SOURCE RECORDS:
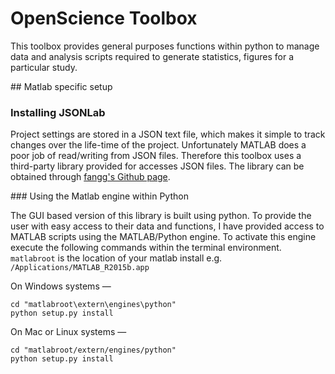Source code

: # OpenScience Toolbox
This toolbox provides general purposes functions within python to manage data and analysis scripts required to generate statistics, figures for a particular study.

## Matlab specific setup

### Installing JSONLab

Project settings are stored in a JSON text file, which makes it simple to track changes over the life-time of the project. Unfortunately MATLAB does a poor job of read/writing from JSON files. Therefore this toolbox uses a third-party library provided for accesses JSON files. The library can be obtained through [fangg's Github page](https://github.com/fangq/jsonlab).

### Using the Matlab engine within Python 

The GUI based version of this library is built using python. To provide the user with easy access to their data and functions, I have provided access to MATLAB scripts using the MATLAB/Python engine. To activate this engine execute the following commands within the terminal environment. `matlabroot` is the location of your matlab install e.g. `/Applications/MATLAB_R2015b.app` 


On Windows systems —

```
cd "matlabroot\extern\engines\python"
python setup.py install
```

On Mac or Linux systems —

```
cd "matlabroot/extern/engines/python"
python setup.py install
```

ASSIGNED TASK: When copying the records above, please match them exactly but leave out all pictures.

WRITTEN RESPONSE:
Source code

: # OpenScience Toolbox
This toolbox provides general purposes functions within python to manage data and analysis scripts required to generate statistics, figures for a particular study.

## Matlab specific setup

### Installing JSONLab

Project settings are stored in a JSON text file, which makes it simple to track changes over the life-time of the project. Unfortunately MATLAB does a poor job of read/writing from JSON files. Therefore this toolbox uses a third-party library provided for accesses JSON files. The library can be obtained through [fangg's Github page](https://github.com/fangq/jsonlab).

### Using the Matlab engine within Python 

The GUI based version of this library is built using python. To provide the user with easy access to their data and functions, I have provided access to MATLAB scripts using the MATLAB/Python engine. To activate this engine execute the following commands within the terminal environment. `matlabroot` is the location of your matlab install e.g. `/Applications/MATLAB_R2015b.app` 


On Windows systems —

```
cd "matlabroot\extern\engines\python"
python setup.py install
```

On Mac or Linux systems —

```
cd "matlabroot/extern/engines/python"
python setup.py install
```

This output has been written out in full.